I began last week with finally getting my hair “done.” I hadn’t seen my hair goddess since, I don’t know, last year? Yet once again, I agonized over whether to leave the color completely alone or continue to get some highlights to break up the gray. A few days before the appointment, in a gathering with our “quaranteam,” I heard various unsolicited suggestions of what I should do. One girlfriend said she loved how the color had grown out and that I should leave it. That’s one for Team Gray. Another friend said I should dye my hair dark. One for Team “Get Rid of the Gray.” This is my same friend who years ago offered to pay for me to get rid of the gray. We’re old friends so I can take his comments. For the record, I have no problem telling him what he can do with his money AND advice. :-)

I admit, even after deciding many years ago to embrace the gray, occasionally I still waffle between loving and disliking it. Sometimes I feel like I’m way too young to have gray hair, but too old to pretend I don’t have any. I’m probably about 60% gray now. The struggle for me is not how it looks or feels on the outside...it is completely on the inside. I keep telling myself that am NOT my gray hair.

Woman with mask

Wearing a mask in public recently made me think about how you only see half a person’s face. While you can’t always tell if a person is smiling, if you look a person in the eyes you can see some emotion. Have you ever noticed how many people don’t look you in the eyes when you clink glasses? Eyes, eyes, eyes! You know what else you see in the eyes? Whether the person has had enough sleep, ate too much salt, or is dehydrated. I feel like the hairline is more pronounced too. During this season of staying home, I’ve been growing out my hair and taking measures to keep my fine, straight hair healthy. But, I have gray roots. The bottom of my hair, which you don’t notice with the mask, fades and blends to various shades of brown. With the mouth hidden, you lose vital information that helps you interpret what a person is really feeling, thinking, or saying. The parts you see are not giving you the complete picture.

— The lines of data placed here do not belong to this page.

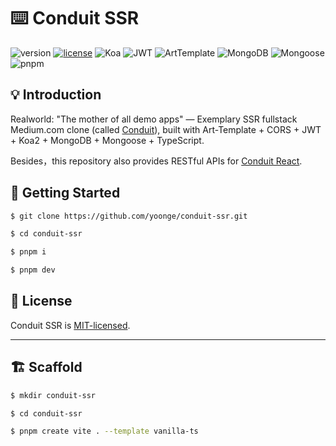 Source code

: # ⌨️ Conduit SSR

![version](https://img.shields.io/badge/version-0.2.0-green) [![license](https://img.shields.io/badge/license-MIT-blue)](./LICENSE) ![Koa](https://img.shields.io/badge/Koa-%5E2.14.2-fuchsia) ![JWT](https://img.shields.io/badge/JWT-%5E9.0.0-00f3e6) ![ArtTemplate](https://img.shields.io/badge/ArtTemplate-%5E4.13.2-0f83cd) ![MongoDB](https://img.shields.io/badge/MongoDB-%5E5.1.0-00ed64) ![Mongoose](https://img.shields.io/badge/Mongoose-%5E7.0.3-880000) ![pnpm](https://img.shields.io/badge/pnpm-8.15.6-f69220)


## 💡 Introduction

Realworld: "The mother of all demo apps" — Exemplary SSR fullstack Medium.com clone (called [Conduit](https://github.com/yoonge/conduit-ssr)), built with Art-Template + CORS + JWT + Koa2 + MongoDB + Mongoose + TypeScript.

Besides，this repository also provides RESTful APIs for [Conduit React](https://github.com/yoonge/conduit-react).


## 🔰 Getting Started

```sh
$ git clone https://github.com/yoonge/conduit-ssr.git

$ cd conduit-ssr

$ pnpm i

$ pnpm dev
```


<!-- ## 📁 Index -->


<!-- ## ⚡ Features -->


<!-- ## 📌 TODO -->


## 📄 License

Conduit SSR is [MIT-licensed](./LICENSE).


<!-- ## 🔗 Links -->


----


## 🏗️ Scaffold

```sh
$ mkdir conduit-ssr

$ cd conduit-ssr

$ pnpm create vite . --template vanilla-ts
```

Let me tell you something, you are NOT your hair, your skin, a body part, your clothing, or anything people see on the outside. The whole you is so much more interesting, vibrant, and incredible!

Guy with colored hair

I heard a song many years ago by India Arie, a beautiful and amazing American soul and R&B singer/songwriter, that touched my core. It was at a time when I was struggling with low self image and she reminded me that there is more to a person than what’s on the outside. When I was little, I didn’t actually know my African mom’s skin color was different from most people around us, including my Dad’s. She was just my mom...and the most beautiful woman in the world. I’ve asked her if she experienced any racism in Canada and I’m so thankful and happy for her that she didn’t. It is heartbreaking that this isn’t the case for so many people. 

I can always color my gray hair, but what about the things I can’t change (and why should I have to), what then? I still get people commenting on my gray hair...some like it, some don’t. But, I don’t care. I’m doing me! I believe I am valuable and important, and I see others that way too. And yeah, I still want to look my best, but I find I’m most happy when I express MY creativity and MY personality. This is when you see the real me.

Song by India Arie - American soul and R&B Songwriter/Singer
https://m.youtube.com/watch?v=E_5jIt0f5Z4
...
I am not my hair
I am not this skin
I am not your expectations
I am the soul that lives within
….
Does the way I wear my hair make me a better person?
Does the way I wear my hair make me a better friend?
Does the way I wear my hair determine my integrity?
I am expressing my creativity

Comments

  1. So many things that I continue to learn about you, admire about you, and you continue to inspire me.

    I fully admit that I don't fully appreciate the "to go gray, or not to go gray" dilemma. My hair colour doesn't show the gray...yet. However, I continue to learn how to embrace my curls - what I see is unruly, undisciplined, unprofessional. But my hair is not a sum of me, just a piece. And I'm discovering that I like it...I like me.